■ **Problem requirements**
All of the data below needs to be set down again, exactly as shown.

■ **Source information**
=== Begin Enclosure ===
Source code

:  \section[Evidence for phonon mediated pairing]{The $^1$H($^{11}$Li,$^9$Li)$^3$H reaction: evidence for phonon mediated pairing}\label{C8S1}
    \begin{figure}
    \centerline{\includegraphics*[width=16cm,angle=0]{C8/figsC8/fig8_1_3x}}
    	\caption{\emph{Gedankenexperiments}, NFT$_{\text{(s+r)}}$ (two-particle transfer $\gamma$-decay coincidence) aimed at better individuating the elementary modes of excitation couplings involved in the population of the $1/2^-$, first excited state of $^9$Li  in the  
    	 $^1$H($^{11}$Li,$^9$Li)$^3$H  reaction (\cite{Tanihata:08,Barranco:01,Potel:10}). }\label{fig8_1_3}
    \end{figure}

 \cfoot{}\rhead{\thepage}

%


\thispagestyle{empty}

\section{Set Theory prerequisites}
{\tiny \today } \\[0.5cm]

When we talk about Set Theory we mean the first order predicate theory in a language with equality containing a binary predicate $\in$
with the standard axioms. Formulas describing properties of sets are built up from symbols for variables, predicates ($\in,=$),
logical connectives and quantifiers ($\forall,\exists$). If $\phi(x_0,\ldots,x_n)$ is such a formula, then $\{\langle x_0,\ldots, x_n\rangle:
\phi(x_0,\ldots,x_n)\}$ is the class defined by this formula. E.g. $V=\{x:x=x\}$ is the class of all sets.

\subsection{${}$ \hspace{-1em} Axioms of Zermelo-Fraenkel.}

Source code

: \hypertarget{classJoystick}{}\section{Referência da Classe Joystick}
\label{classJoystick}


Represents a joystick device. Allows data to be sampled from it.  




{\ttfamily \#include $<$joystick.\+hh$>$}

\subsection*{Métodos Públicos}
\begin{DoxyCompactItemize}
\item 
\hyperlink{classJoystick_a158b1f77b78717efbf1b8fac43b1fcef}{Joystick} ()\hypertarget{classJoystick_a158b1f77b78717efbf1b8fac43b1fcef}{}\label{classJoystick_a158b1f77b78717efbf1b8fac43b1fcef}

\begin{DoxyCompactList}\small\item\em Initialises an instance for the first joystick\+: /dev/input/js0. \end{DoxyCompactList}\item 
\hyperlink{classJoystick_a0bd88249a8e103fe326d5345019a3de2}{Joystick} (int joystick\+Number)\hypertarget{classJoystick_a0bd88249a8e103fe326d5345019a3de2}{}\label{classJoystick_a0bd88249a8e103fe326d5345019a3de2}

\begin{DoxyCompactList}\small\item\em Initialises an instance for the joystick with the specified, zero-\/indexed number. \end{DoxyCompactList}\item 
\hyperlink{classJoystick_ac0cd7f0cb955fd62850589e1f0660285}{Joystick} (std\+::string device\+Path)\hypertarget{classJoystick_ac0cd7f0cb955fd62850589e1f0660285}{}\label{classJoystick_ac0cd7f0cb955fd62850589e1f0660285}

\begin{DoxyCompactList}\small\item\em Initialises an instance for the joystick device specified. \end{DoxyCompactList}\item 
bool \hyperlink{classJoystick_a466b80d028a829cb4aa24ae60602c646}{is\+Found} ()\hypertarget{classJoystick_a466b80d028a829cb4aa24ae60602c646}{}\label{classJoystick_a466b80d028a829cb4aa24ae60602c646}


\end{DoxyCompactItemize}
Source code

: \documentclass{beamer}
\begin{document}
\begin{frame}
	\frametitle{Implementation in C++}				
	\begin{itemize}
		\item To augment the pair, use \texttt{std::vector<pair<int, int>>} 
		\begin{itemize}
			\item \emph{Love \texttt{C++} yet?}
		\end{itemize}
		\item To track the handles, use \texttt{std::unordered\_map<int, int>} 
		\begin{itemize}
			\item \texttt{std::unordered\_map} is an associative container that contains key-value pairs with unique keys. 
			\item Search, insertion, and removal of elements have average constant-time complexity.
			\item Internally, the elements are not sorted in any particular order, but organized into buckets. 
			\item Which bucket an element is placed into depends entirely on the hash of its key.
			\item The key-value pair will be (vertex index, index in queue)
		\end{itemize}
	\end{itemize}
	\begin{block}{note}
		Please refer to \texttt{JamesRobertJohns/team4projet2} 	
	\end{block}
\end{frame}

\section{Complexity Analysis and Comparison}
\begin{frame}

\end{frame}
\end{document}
=== End Enclosure ===
■ **Response to the task**
Source code

:  \section[Evidence for phonon mediated pairing]{The $^1$H($^{11}$Li,$^9$Li)$^3$H reaction: evidence for phonon mediated pairing}\label{C8S1}
    \begin{figure}
    \centerline{\includegraphics*[width=16cm,angle=0]{C8/figsC8/fig8_1_3x}}
    	\caption{\emph{Gedankenexperiments}, NFT$_{\text{(s+r)}}$ (two-particle transfer $\gamma$-decay coincidence) aimed at better individuating the elementary modes of excitation couplings involved in the population of the $1/2^-$, first excited state of $^9$Li  in the  
    	 $^1$H($^{11}$Li,$^9$Li)$^3$H  reaction (\cite{Tanihata:08,Barranco:01,Potel:10}). }\label{fig8_1_3}
    \end{figure}

 \cfoot{}\rhead{\thepage}

%


\thispagestyle{empty}

\section{Set Theory prerequisites}
{\tiny \today } \\[0.5cm]

When we talk about Set Theory we mean the first order predicate theory in a language with equality containing a binary predicate $\in$
with the standard axioms. Formulas describing properties of sets are built up from symbols for variables, predicates ($\in,=$),
logical connectives and quantifiers ($\forall,\exists$). If $\phi(x_0,\ldots,x_n)$ is such a formula, then $\{\langle x_0,\ldots, x_n\rangle:
\phi(x_0,\ldots,x_n)\}$ is the class defined by this formula. E.g. $V=\{x:x=x\}$ is the class of all sets.

\subsection{${}$ \hspace{-1em} Axioms of Zermelo-Fraenkel.}

Source code

: \hypertarget{classJoystick}{}\section{Referência da Classe Joystick}
\label{classJoystick}


Represents a joystick device. Allows data to be sampled from it.  




{\ttfamily \#include $<$joystick.\+hh$>$}

\subsection*{Métodos Públicos}
\begin{DoxyCompactItemize}
\item 
\hyperlink{classJoystick_a158b1f77b78717efbf1b8fac43b1fcef}{Joystick} ()\hypertarget{classJoystick_a158b1f77b78717efbf1b8fac43b1fcef}{}\label{classJoystick_a158b1f77b78717efbf1b8fac43b1fcef}

\begin{DoxyCompactList}\small\item\em Initialises an instance for the first joystick\+: /dev/input/js0. \end{DoxyCompactList}\item 
\hyperlink{classJoystick_a0bd88249a8e103fe326d5345019a3de2}{Joystick} (int joystick\+Number)\hypertarget{classJoystick_a0bd88249a8e103fe326d5345019a3de2}{}\label{classJoystick_a0bd88249a8e103fe326d5345019a3de2}

\begin{DoxyCompactList}\small\item\em Initialises an instance for the joystick with the specified, zero-\/indexed number. \end{DoxyCompactList}\item 
\hyperlink{classJoystick_ac0cd7f0cb955fd62850589e1f0660285}{Joystick} (std\+::string device\+Path)\hypertarget{classJoystick_ac0cd7f0cb955fd62850589e1f0660285}{}\label{classJoystick_ac0cd7f0cb955fd62850589e1f0660285}

\begin{DoxyCompactList}\small\item\em Initialises an instance for the joystick device specified. \end{DoxyCompactList}\item 
bool \hyperlink{classJoystick_a466b80d028a829cb4aa24ae60602c646}{is\+Found} ()\hypertarget{classJoystick_a466b80d028a829cb4aa24ae60602c646}{}\label{classJoystick_a466b80d028a829cb4aa24ae60602c646}


\end{DoxyCompactItemize}
Source code

: \documentclass{beamer}
\begin{document}
\begin{frame}
	\frametitle{Implementation in C++}				
	\begin{itemize}
		\item To augment the pair, use \texttt{std::vector<pair<int, int>>} 
		\begin{itemize}
			\item \emph{Love \texttt{C++} yet?}
		\end{itemize}
		\item To track the handles, use \texttt{std::unordered\_map<int, int>} 
		\begin{itemize}
			\item \texttt{std::unordered\_map} is an associative container that contains key-value pairs with unique keys. 
			\item Search, insertion, and removal of elements have average constant-time complexity.
			\item Internally, the elements are not sorted in any particular order, but organized into buckets. 
			\item Which bucket an element is placed into depends entirely on the hash of its key.
			\item The key-value pair will be (vertex index, index in queue)
		\end{itemize}
	\end{itemize}
	\begin{block}{note}
		Please refer to \texttt{JamesRobertJohns/team4projet2} 	
	\end{block}
\end{frame}

\section{Complexity Analysis and Comparison}
\begin{frame}

\end{frame}
\end{document}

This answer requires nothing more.